• [What you are asked to do] Output only the stretch of the listing that starts at the line containing "5.3.1** (Constructive Algebra)" and ends at the line containing "- Respond to all issues/PRs within 24 hours", reproduced exactly with both ends.
◇ ◇ ◇
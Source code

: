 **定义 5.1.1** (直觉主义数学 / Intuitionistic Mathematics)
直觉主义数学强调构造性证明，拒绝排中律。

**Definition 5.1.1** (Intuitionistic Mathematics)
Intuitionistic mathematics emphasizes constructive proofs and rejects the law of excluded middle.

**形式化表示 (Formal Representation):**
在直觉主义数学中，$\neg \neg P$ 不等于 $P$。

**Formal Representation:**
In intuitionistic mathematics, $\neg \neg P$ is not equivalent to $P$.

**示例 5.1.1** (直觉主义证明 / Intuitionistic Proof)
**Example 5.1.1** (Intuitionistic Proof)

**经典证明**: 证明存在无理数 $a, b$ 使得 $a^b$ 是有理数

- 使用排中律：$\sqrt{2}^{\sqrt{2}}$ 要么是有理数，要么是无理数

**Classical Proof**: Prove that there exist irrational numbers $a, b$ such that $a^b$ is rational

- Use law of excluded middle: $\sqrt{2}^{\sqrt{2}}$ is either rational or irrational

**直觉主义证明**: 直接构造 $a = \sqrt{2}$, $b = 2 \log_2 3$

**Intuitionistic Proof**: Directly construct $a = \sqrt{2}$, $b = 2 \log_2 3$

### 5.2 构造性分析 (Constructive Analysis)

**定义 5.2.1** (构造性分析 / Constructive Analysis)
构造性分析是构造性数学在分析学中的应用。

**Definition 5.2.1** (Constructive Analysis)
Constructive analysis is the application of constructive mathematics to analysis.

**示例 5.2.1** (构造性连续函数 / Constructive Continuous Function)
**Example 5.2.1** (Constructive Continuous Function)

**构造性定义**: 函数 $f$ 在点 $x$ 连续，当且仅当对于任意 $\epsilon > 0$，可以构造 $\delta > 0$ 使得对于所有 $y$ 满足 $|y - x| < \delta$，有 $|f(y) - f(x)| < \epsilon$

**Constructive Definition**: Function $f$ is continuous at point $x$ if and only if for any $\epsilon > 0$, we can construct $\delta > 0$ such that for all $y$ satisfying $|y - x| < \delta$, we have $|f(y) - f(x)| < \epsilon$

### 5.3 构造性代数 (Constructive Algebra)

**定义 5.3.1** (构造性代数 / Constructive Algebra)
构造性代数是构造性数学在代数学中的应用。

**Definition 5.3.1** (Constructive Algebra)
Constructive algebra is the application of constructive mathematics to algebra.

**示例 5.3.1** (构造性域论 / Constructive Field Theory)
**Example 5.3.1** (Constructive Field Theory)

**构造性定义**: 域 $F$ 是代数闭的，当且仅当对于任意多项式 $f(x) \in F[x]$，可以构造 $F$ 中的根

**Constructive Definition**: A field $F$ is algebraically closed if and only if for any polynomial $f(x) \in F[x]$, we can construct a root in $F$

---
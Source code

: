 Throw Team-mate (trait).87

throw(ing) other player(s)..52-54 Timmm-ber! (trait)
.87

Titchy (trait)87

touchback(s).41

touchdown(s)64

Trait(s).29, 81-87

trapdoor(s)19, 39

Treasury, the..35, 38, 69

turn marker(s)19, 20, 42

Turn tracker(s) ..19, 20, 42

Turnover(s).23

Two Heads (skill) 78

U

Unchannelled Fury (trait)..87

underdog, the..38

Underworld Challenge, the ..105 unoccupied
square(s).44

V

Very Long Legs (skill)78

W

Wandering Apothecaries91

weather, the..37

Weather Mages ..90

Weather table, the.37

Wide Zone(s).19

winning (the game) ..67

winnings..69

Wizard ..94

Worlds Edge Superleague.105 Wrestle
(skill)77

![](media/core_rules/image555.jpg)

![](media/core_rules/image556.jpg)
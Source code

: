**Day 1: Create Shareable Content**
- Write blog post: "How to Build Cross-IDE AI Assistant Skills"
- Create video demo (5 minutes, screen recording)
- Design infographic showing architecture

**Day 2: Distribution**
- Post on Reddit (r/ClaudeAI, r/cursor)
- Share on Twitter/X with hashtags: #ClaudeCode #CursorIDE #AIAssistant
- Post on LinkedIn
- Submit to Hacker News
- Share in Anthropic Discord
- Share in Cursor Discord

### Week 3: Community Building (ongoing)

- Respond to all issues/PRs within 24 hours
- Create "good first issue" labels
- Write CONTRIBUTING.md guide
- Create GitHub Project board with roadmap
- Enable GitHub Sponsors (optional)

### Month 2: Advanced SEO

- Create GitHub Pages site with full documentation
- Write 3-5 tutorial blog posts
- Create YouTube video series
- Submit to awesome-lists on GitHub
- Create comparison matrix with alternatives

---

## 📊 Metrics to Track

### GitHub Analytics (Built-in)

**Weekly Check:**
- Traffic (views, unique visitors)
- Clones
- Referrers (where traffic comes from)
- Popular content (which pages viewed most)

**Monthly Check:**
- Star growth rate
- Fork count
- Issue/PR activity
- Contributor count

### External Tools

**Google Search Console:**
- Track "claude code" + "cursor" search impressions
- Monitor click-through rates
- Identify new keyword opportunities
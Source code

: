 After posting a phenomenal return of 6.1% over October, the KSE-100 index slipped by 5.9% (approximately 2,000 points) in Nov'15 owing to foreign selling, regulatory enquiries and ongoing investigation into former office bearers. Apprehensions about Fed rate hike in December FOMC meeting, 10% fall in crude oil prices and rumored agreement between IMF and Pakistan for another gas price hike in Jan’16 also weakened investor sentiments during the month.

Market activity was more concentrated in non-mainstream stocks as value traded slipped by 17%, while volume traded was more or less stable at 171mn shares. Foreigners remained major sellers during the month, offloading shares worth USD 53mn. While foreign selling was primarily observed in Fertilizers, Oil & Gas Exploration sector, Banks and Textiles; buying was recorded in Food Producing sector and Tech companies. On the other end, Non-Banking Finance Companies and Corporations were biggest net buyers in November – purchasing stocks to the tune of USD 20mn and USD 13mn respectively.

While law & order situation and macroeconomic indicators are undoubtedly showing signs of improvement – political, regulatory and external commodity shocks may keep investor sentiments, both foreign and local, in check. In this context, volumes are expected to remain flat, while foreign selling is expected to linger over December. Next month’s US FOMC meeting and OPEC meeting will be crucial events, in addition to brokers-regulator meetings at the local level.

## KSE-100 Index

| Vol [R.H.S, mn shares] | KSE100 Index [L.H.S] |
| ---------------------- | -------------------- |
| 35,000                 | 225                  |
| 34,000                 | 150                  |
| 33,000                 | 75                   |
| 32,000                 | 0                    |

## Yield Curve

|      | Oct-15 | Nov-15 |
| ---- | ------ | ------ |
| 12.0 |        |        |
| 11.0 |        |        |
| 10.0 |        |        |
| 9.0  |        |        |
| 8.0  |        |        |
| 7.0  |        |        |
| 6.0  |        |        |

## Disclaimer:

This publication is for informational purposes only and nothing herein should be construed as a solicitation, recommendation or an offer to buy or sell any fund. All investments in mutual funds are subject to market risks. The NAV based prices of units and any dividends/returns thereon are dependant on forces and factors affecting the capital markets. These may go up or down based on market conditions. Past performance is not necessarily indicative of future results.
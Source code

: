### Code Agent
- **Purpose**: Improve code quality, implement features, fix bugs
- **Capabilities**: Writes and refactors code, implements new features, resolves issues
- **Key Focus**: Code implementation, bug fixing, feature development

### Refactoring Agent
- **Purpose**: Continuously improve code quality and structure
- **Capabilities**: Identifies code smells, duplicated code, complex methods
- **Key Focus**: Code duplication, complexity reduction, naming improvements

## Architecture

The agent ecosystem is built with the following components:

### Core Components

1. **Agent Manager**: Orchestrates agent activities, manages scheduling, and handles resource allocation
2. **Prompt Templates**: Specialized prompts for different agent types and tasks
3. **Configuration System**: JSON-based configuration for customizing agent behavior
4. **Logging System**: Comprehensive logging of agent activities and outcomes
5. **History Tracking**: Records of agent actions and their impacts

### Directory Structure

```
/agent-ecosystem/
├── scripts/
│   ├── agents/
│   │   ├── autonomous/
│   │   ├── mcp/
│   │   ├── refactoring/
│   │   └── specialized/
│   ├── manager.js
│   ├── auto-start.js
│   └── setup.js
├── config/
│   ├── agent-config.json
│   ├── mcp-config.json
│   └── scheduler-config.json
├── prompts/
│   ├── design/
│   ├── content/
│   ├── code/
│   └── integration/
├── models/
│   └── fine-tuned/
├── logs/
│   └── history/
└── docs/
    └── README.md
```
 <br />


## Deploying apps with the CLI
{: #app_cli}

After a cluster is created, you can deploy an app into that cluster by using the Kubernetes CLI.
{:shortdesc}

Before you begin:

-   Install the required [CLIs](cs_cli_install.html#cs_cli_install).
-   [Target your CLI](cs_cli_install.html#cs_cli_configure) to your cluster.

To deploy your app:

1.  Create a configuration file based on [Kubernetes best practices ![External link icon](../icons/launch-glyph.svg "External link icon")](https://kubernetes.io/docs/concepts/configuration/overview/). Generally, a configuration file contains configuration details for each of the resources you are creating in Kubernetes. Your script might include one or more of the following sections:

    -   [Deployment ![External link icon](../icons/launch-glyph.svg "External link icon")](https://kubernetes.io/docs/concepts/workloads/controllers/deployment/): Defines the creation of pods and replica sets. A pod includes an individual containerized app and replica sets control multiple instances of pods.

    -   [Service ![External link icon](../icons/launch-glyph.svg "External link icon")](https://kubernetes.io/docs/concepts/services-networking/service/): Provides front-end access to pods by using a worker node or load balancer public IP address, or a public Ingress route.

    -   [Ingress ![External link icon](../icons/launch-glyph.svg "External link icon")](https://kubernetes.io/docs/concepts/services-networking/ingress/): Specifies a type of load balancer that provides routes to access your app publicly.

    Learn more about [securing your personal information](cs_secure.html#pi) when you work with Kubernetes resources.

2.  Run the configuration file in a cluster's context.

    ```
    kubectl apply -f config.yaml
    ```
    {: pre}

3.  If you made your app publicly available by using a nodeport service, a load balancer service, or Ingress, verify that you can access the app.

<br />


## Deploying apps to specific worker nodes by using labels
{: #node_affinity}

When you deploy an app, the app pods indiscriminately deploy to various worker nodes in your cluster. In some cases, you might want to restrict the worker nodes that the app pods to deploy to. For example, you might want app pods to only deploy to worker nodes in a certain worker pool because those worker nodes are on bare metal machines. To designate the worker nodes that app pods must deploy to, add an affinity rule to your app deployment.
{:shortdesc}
◇ ◇ ◇
• [Exercise answer]
**Definition 5.3.1** (Constructive Algebra)
Constructive algebra is the application of constructive mathematics to algebra.

**示例 5.3.1** (构造性域论 / Constructive Field Theory)
**Example 5.3.1** (Constructive Field Theory)

**构造性定义**: 域 $F$ 是代数闭的，当且仅当对于任意多项式 $f(x) \in F[x]$，可以构造 $F$ 中的根

**Constructive Definition**: A field $F$ is algebraically closed if and only if for any polynomial $f(x) \in F[x]$, we can construct a root in $F$

---
Source code

: Throw Team-mate (trait).87

throw(ing) other player(s)..52-54 Timmm-ber! (trait)
.87

Titchy (trait)87

touchback(s).41

touchdown(s)64

Trait(s).29, 81-87

trapdoor(s)19, 39

Treasury, the..35, 38, 69

turn marker(s)19, 20, 42

Turn tracker(s) ..19, 20, 42

Turnover(s).23

Two Heads (skill) 78

U

Unchannelled Fury (trait)..87

underdog, the..38

Underworld Challenge, the ..105 unoccupied
square(s).44

V

Very Long Legs (skill)78

W

Wandering Apothecaries91

weather, the..37

Weather Mages ..90

Weather table, the.37

Wide Zone(s).19

winning (the game) ..67

winnings..69

Wizard ..94

Worlds Edge Superleague.105 Wrestle
(skill)77

![](media/core_rules/image555.jpg)

![](media/core_rules/image556.jpg)
Source code

:**Day 1: Create Shareable Content**
- Write blog post: "How to Build Cross-IDE AI Assistant Skills"
- Create video demo (5 minutes, screen recording)
- Design infographic showing architecture

**Day 2: Distribution**
- Post on Reddit (r/ClaudeAI, r/cursor)
- Share on Twitter/X with hashtags: #ClaudeCode #CursorIDE #AIAssistant
- Post on LinkedIn
- Submit to Hacker News
- Share in Anthropic Discord
- Share in Cursor Discord

### Week 3: Community Building (ongoing)

- Respond to all issues/PRs within 24 hours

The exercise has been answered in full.